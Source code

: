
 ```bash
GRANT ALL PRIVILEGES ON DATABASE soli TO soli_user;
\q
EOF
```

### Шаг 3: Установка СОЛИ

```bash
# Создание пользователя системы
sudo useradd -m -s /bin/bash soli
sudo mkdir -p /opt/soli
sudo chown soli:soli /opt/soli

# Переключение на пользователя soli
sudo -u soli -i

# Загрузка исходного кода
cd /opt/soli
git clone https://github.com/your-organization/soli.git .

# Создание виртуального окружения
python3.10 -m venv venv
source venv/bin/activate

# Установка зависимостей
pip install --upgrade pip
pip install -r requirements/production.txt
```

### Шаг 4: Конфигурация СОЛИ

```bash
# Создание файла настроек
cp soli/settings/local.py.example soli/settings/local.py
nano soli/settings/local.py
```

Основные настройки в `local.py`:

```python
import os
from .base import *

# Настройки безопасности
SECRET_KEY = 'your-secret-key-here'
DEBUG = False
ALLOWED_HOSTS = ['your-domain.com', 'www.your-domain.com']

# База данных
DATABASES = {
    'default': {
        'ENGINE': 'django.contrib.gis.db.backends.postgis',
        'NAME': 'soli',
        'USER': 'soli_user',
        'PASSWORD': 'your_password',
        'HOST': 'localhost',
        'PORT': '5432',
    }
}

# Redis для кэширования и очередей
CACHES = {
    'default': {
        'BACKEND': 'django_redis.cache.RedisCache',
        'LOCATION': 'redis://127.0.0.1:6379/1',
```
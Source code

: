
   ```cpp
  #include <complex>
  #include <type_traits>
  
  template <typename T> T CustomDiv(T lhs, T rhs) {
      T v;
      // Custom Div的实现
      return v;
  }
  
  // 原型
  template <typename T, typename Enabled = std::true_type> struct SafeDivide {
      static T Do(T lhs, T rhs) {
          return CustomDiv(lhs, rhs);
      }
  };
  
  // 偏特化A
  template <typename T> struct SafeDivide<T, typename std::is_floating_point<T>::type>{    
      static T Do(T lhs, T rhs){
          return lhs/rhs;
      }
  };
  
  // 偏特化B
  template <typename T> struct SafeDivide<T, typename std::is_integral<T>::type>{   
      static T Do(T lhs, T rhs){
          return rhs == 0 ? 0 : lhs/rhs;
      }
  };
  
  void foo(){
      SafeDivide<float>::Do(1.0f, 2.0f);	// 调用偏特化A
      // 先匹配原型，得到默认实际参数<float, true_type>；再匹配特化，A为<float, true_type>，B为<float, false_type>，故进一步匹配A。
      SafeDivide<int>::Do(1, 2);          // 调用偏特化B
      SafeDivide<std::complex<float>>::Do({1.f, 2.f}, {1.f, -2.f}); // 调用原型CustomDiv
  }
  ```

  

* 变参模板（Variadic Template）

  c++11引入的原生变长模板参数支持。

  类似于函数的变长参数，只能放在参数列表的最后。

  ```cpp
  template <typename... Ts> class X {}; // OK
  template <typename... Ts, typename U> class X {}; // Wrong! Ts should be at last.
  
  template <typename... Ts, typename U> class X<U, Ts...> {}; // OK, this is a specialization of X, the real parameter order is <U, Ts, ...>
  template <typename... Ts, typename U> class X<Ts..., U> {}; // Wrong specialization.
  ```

> _Your objective_:
In the material above, how many lines hold the string "SafeDivide"? Give the number and nothing else.

> _Response box_:
6